• _Your objective_: The response must contain every record, repeated exactly.
[Data to process Boundary: Start]
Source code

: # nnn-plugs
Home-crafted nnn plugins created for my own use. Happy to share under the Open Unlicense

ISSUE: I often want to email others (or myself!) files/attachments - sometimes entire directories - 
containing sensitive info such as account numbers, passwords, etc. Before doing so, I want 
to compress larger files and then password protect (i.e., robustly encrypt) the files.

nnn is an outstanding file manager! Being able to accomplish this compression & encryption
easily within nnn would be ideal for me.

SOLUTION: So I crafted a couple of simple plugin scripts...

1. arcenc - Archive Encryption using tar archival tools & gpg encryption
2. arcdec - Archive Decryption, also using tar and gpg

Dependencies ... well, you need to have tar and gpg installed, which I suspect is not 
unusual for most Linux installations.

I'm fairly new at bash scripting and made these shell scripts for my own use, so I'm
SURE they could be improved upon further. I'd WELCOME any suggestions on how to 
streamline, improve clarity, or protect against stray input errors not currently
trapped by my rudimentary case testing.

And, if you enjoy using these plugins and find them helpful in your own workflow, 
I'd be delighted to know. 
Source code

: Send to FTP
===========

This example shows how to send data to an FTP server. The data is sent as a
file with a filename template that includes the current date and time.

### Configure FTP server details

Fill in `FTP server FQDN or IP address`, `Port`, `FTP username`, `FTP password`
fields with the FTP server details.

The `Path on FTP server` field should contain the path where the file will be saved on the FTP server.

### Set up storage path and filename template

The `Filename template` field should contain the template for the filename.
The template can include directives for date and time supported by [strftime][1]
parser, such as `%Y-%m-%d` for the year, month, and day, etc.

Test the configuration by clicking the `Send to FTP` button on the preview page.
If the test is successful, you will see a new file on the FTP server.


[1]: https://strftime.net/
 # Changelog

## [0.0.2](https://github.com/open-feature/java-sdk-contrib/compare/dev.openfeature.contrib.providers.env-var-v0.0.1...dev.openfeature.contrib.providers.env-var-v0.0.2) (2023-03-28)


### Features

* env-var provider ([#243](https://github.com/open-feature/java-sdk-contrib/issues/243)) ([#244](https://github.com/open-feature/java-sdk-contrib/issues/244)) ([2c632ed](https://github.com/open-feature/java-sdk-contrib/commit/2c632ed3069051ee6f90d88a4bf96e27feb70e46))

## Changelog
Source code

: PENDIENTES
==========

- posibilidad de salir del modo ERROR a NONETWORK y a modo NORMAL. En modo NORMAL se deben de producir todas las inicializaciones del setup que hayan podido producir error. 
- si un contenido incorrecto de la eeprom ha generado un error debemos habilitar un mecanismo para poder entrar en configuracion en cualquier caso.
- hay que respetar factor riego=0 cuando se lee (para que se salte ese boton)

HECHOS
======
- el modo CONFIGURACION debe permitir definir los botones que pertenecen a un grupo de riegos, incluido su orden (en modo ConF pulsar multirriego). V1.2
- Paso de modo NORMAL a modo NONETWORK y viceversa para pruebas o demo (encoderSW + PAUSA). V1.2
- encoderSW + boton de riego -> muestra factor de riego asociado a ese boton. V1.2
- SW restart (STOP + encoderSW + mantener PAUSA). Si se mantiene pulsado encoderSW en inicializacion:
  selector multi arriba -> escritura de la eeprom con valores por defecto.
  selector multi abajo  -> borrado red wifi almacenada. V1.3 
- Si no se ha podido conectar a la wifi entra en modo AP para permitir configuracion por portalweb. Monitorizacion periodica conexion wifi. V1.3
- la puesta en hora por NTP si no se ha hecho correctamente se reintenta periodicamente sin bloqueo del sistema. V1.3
[Data to process Boundary: End]
• _Expected answer_:
Source code

: # nnn-plugs
Home-crafted nnn plugins created for my own use. Happy to share under the Open Unlicense

ISSUE: I often want to email others (or myself!) files/attachments - sometimes entire directories - 
containing sensitive info such as account numbers, passwords, etc. Before doing so, I want 
to compress larger files and then password protect (i.e., robustly encrypt) the files.

nnn is an outstanding file manager! Being able to accomplish this compression & encryption
easily within nnn would be ideal for me.

SOLUTION: So I crafted a couple of simple plugin scripts...

1. arcenc - Archive Encryption using tar archival tools & gpg encryption
2. arcdec - Archive Decryption, also using tar and gpg

Dependencies ... well, you need to have tar and gpg installed, which I suspect is not 
unusual for most Linux installations.

I'm fairly new at bash scripting and made these shell scripts for my own use, so I'm
SURE they could be improved upon further. I'd WELCOME any suggestions on how to 
streamline, improve clarity, or protect against stray input errors not currently
trapped by my rudimentary case testing.

And, if you enjoy using these plugins and find them helpful in your own workflow, 
I'd be delighted to know. 
Source code

: Send to FTP
===========

This example shows how to send data to an FTP server. The data is sent as a
file with a filename template that includes the current date and time.

### Configure FTP server details

Fill in `FTP server FQDN or IP address`, `Port`, `FTP username`, `FTP password`
fields with the FTP server details.

The `Path on FTP server` field should contain the path where the file will be saved on the FTP server.

### Set up storage path and filename template

The `Filename template` field should contain the template for the filename.
The template can include directives for date and time supported by [strftime][1]
parser, such as `%Y-%m-%d` for the year, month, and day, etc.

Test the configuration by clicking the `Send to FTP` button on the preview page.
If the test is successful, you will see a new file on the FTP server.


[1]: https://strftime.net/
 # Changelog

## [0.0.2](https://github.com/open-feature/java-sdk-contrib/compare/dev.openfeature.contrib.providers.env-var-v0.0.1...dev.openfeature.contrib.providers.env-var-v0.0.2) (2023-03-28)


### Features

* env-var provider ([#243](https://github.com/open-feature/java-sdk-contrib/issues/243)) ([#244](https://github.com/open-feature/java-sdk-contrib/issues/244)) ([2c632ed](https://github.com/open-feature/java-sdk-contrib/commit/2c632ed3069051ee6f90d88a4bf96e27feb70e46))

## Changelog
Source code

: PENDIENTES
==========

- posibilidad de salir del modo ERROR a NONETWORK y a modo NORMAL. En modo NORMAL se deben de producir todas las inicializaciones del setup que hayan podido producir error. 
- si un contenido incorrecto de la eeprom ha generado un error debemos habilitar un mecanismo para poder entrar en configuracion en cualquier caso.
- hay que respetar factor riego=0 cuando se lee (para que se salte ese boton)

HECHOS
======
- el modo CONFIGURACION debe permitir definir los botones que pertenecen a un grupo de riegos, incluido su orden (en modo ConF pulsar multirriego). V1.2
- Paso de modo NORMAL a modo NONETWORK y viceversa para pruebas o demo (encoderSW + PAUSA). V1.2
- encoderSW + boton de riego -> muestra factor de riego asociado a ese boton. V1.2
- SW restart (STOP + encoderSW + mantener PAUSA). Si se mantiene pulsado encoderSW en inicializacion:
  selector multi arriba -> escritura de la eeprom con valores por defecto.
  selector multi abajo  -> borrado red wifi almacenada. V1.3 
- Si no se ha podido conectar a la wifi entra en modo AP para permitir configuracion por portalweb. Monitorizacion periodica conexion wifi. V1.3
- la puesta en hora por NTP si no se ha hecho correctamente se reintenta periodicamente sin bloqueo del sistema. V1.3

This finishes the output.